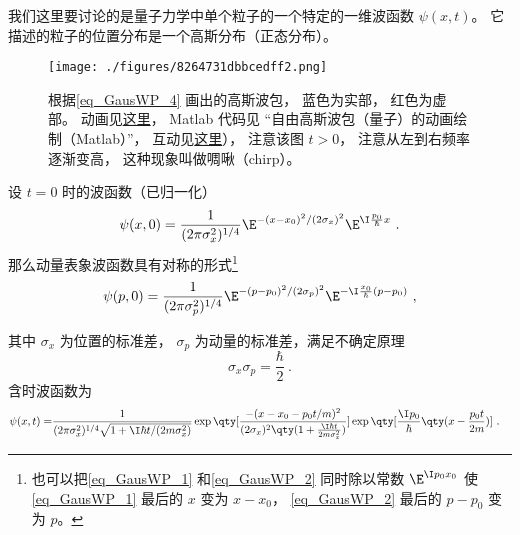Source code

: 
\begin{issues}
\issueAbstract
\issueTODO
\end{issues}



我们这里要讨论的是量子力学中单个粒子的一个特定的一维波函数 $\psi(x,t)$。 它描述的粒子的位置分布是一个高斯分布（正态分布）。

\begin{figure}[ht]
\centering
\texttt{[image: ./figures/8264731dbbcedff2.png]}
\caption{根据\autoref{eq_GausWP_4} 画出的高斯波包， 蓝色为实部， 红色为虚部。 动画见\href{https://wuli.wiki/apps/free_gauss.html}{这里}， Matlab 代码见 “自由高斯波包（量子）的动画绘制（Matlab）”， 互动见\href{https://wuli.wiki/apps/gausWP.html}{这里}）， 注意该图 $t > 0$， 注意从左到右频率逐渐变高， 这种现象叫做啁啾（chirp）。} \label{fig_GausWP_1}
\end{figure}


设 $t = 0$ 时的波函数（已归一化）
\begin{equation}\label{eq_GausWP_1}
\psi (x,0) = \frac{1}{(2\pi\sigma_x ^2)^{1/4}} \E^{-(x - x_0)^2/(2\sigma_x)^2} \E^{\I \frac{p_0}{\hbar}x}~.
\end{equation}
那么动量表象波函数具有对称的形式\footnote{也可以把\autoref{eq_GausWP_1} 和\autoref{eq_GausWP_2} 同时除以常数 $\E^{\I p_0 x_0}$ 使\autoref{eq_GausWP_1} 最后的 $x$ 变为 $x-x_0$， \autoref{eq_GausWP_2} 最后的 $p-p_0$ 变为 $p$。 }%
\begin{equation}\label{eq_GausWP_2} %
\psi (p,0) = \frac{1}{(2\pi\sigma_p^2)^{1/4}} \E^{-(p - p_0)^2/(2\sigma_p)^2} \E^{-\I\frac{x_0}{\hbar }(p - p_0)}~,
\end{equation}

其中 $\sigma_x$ 为位置的标准差， $\sigma_p$ 为动量的标准差，满足不确定原理
\begin{equation} %
\sigma_x\sigma_p = \frac{\hbar}{2}~.
\end{equation}
含时波函数为
\begin{equation}\label{eq_GausWP_4}\begin{aligned} %
\psi (x,t) = &\frac{1}{(2\pi\sigma_x^2)^{1/4} \sqrt{1 + {\I\hbar t}/(2m \sigma_x^2)}}
\exp\qty[\frac{-(x - x_0 - p_0 t/m)^2}{(2\sigma_x )^2 \qty(1 + \frac{\I\hbar t}{2m \sigma_x^2})}] \exp\qty[\frac{\I p_0}{\hbar } \qty(x - \frac{p_0 t}{2m})]~.
\end{aligned}\end{equation}

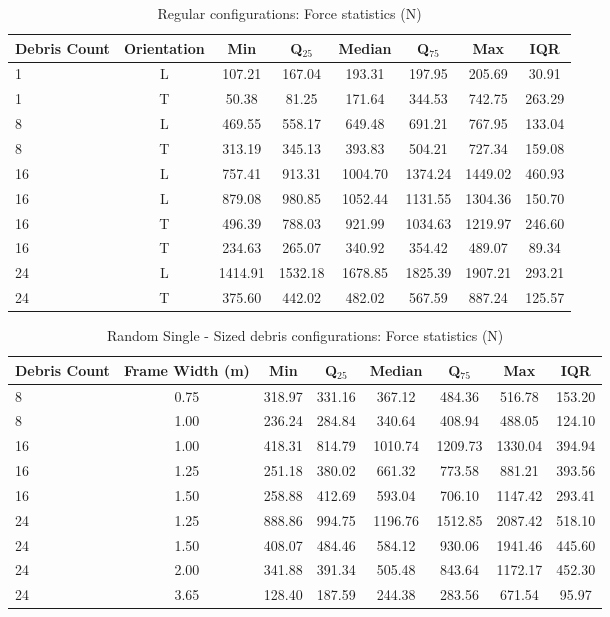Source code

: \documentclass{article}
\begin{document}
\begin{table}[h!]
\centering
\caption{Regular configurations: Force statistics (N)}
\begin{tabular}{lccccccc}
\toprule
\textbf{Debris Count} & \textbf{Orientation} & \textbf{Min} & \textbf{Q$_{25}$} & \textbf{Median} & \textbf{Q$_{75}$} & \textbf{Max} & \textbf{IQR} \\
\midrule
1 & L & 107.21 & 167.04 & 193.31 & 197.95 & 205.69 & 30.91 \\
1 & T & 50.38 & 81.25 & 171.64 & 344.53 & 742.75 & 263.29 \\
8 & L & 469.55 & 558.17 & 649.48 & 691.21 & 767.95 & 133.04 \\
8 & T & 313.19 & 345.13 & 393.83 & 504.21 & 727.34 & 159.08 \\
16 & L & 757.41 & 913.31 & 1004.70 & 1374.24 & 1449.02 & 460.93 \\
16 & L & 879.08 & 980.85 & 1052.44 & 1131.55 & 1304.36 & 150.70 \\
16 & T & 496.39 & 788.03 & 921.99 & 1034.63 & 1219.97 & 246.60 \\
16 & T & 234.63 & 265.07 & 340.92 & 354.42 & 489.07 & 89.34 \\
24 & L & 1414.91 & 1532.18 & 1678.85 & 1825.39 & 1907.21 & 293.21 \\
24 & T & 375.60 & 442.02 & 482.02 & 567.59 & 887.24 & 125.57 \\
\bottomrule
\end{tabular}
\end{table}

\begin{table}[h!]
\centering
\caption{Random Single - Sized debris configurations: Force statistics (N)}
\begin{tabular}{lccccccc}
\toprule
\textbf{Debris Count} & \textbf{Frame Width (m)} & \textbf{Min} & \textbf{Q$_{25}$} & \textbf{Median} & \textbf{Q$_{75}$} & \textbf{Max} & \textbf{IQR} \\
\midrule
8 & 0.75 & 318.97 & 331.16 & 367.12 & 484.36 & 516.78 & 153.20 \\
8 & 1.00 & 236.24 & 284.84 & 340.64 & 408.94 & 488.05 & 124.10 \\
16 & 1.00 & 418.31 & 814.79 & 1010.74 & 1209.73 & 1330.04 & 394.94 \\
16 & 1.25 & 251.18 & 380.02 & 661.32 & 773.58 & 881.21 & 393.56 \\
16 & 1.50 & 258.88 & 412.69 & 593.04 & 706.10 & 1147.42 & 293.41 \\
24 & 1.25 & 888.86 & 994.75 & 1196.76 & 1512.85 & 2087.42 & 518.10 \\
24 & 1.50 & 408.07 & 484.46 & 584.12 & 930.06 & 1941.46 & 445.60 \\
24 & 2.00 & 341.88 & 391.34 & 505.48 & 843.64 & 1172.17 & 452.30 \\
24 & 3.65 & 128.40 & 187.59 & 244.38 & 283.56 & 671.54 & 95.97 \\
\bottomrule
\end{tabular}
\end{table}
\end{document}
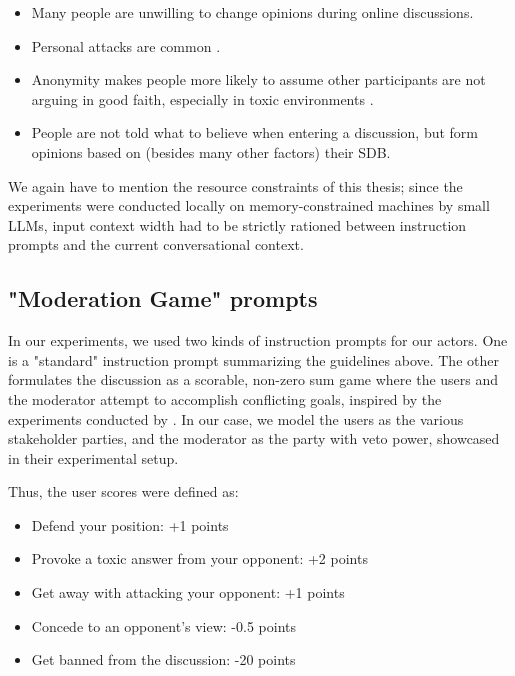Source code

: \begin{itemize}
	\item Many people are unwilling to change opinions during online discussions.
	
	\item Personal attacks are common \cite{dekock2022disagree}.
	
	\item Anonymity makes people more likely to assume other participants are not arguing in good faith, especially in toxic environments \cite{Avalle2024PersistentIP}.
	
	\item People are not told what to believe when entering a discussion, but form opinions based on (besides many other factors) their \ac{SDB}. 
	
\end{itemize}

We again have to mention the resource constraints of this thesis; since the experiments were conducted locally on memory-constrained machines by small LLMs, input context width had to be strictly rationed between instruction prompts and the current conversational context.


\subsection{"Moderation Game" prompts}
\label{ssec:system:game-prompt}

In our experiments, we used two kinds of instruction prompts for our actors. One is a "standard" instruction prompt summarizing the guidelines above. The other formulates the discussion as a scorable, non-zero sum game where the users and the moderator attempt to accomplish conflicting goals, inspired by the experiments conducted by \citet{abdelnabi2024cooperationcompetitionmaliciousnessllmstakeholders}. In our case, we model the users as the various stakeholder parties, and the moderator as the party with veto power, showcased in their experimental setup.

Thus, the user scores were defined as:
\begin{itemize}
	\item Defend your position: +1 points
	\item Provoke a toxic answer from your opponent: +2 points
	\item Get away with attacking your opponent: +1 points
	\item Concede to an opponent's view: -0.5 points
	\item Get banned from the discussion: -20 points
\end{itemize}

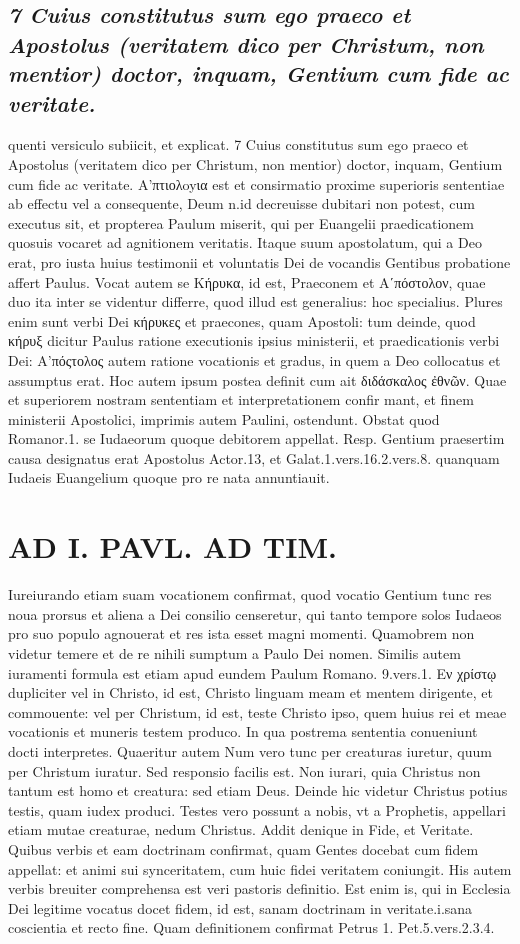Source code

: \documentclass{article}
\begin{document}
\begin{pages}
\subsection*{\textit{7 Cuius constitutus sum ego praeco et Apostolus (veritatem dico per Christum, non mentior) doctor, inquam, Gentium cum fide ac veritate.}}quenti versiculo subiicit, et explicat. 7 Cuius constitutus sum ego praeco et Apostolus (veritatem dico per Christum, non mentior) doctor, inquam, Gentium  cum fide ac veritate. Α’πτιολoyια est et consirmatio proxime superioris sententiae ab effectu vel a consequente, Deum n.id decreuisse dubitari non potest, cum executus sit, et propterea Paulum miserit, qui per Euangelii praedicationem quosuis vocaret ad agnitionem veritatis. Itaque suum apostolatum, qui a Deo erat, pro iusta huius testimonii et voluntatis Dei de vocandis Gentibus probatione affert Paulus. Vocat autem se Κήρυκα, id est, Praeconem et Aʹπόστολον, quae duo ita inter se videntur differre, quod illud est generalius: hoc specialius. Plures enim sunt verbi Dei κήρυκες et praecones, quam Apostoli: tum deinde, quod κήρυξ dicitur Paulus ratione executionis ipsius ministerii, et praedicationis verbi Dei: Α’πόςτολος autem ratione vocationis et gradus, in quem a Deo collocatus et assumptus erat. Hoc autem ipsum postea definit cum ait διδάσκαλος ἐθνῶν. Quae et superiorem nostram sententiam et interpretationem confir mant, et finem ministerii Apostolici, imprimis autem Paulini, ostendunt. Obstat quod Romanor.1. se Iudaeorum quoque debitorem appellat. Resp. Gentium praesertim causa designatus erat Apostolus Actor.13, et Galat.1.vers.16.2.vers.8. quanquam Iudaeis Euangelium quoque pro re nata annuntiauit.  \pend
\section*{AD I. PAVL. AD TIM. }
\marginpar{[ p.64 ]}\pstart Iureiurando etiam suam vocationem confirmat, quod vocatio Gentium tunc res noua prorsus et aliena a Dei consilio censeretur, qui tanto tempore solos Iudaeos pro suo populo agnouerat et res ista esset magni momenti. Quamobrem non videtur temere et de re nihili sumptum a Paulo Dei nomen. Similis autem iuramenti formula est etiam apud eundem Paulum Romano. 9.vers.1. Εν χρίστῳ dupliciter vel in Christo, id est, Christo linguam meam et mentem dirigente, et commouente: vel per Christum, id est, teste Christo ipso, quem huius rei et meae vocationis et muneris testem produco. In qua postrema sententia conueniunt docti interpretes. Quaeritur autem Num vero tunc per creaturas iuretur, quum per Christum iuratur. Sed responsio facilis est. Non iurari, quia Christus non tantum est homo et creatura: sed etiam Deus. Deinde hic videtur Christus potius testis, quam iudex produci. Testes vero possunt a nobis, vt a Prophetis, appellari etiam mutae creaturae, nedum Christus. Addit denique in Fide, et Veritate. Quibus verbis et eam doctrinam confirmat, quam Gentes docebat cum fidem appellat: et animi sui synceritatem, cum huic fidei veritatem coniungit. His autem verbis breuiter comprehensa est veri pastoris definitio. Est enim is, qui in Ecclesia Dei legitime vocatus docet fidem, id est, sanam doctrinam in veritate.i.sana coscientia et recto fine. Quam definitionem confirmat Petrus 1. Pet.5.vers.2.3.4.  \pend

\end{pages}
\end{document}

══════════════════════════════

▶ _WHAT NEEDS TO BE DONE_:
Among the lines above, find those with the word "toxic" and list them.

▶ _SOLUTION_:
	\item Anonymity makes people more likely to assume other participants are not arguing in good faith, especially in toxic environments \cite{Avalle2024PersistentIP}.
	\item Provoke a toxic answer from your opponent: +2 points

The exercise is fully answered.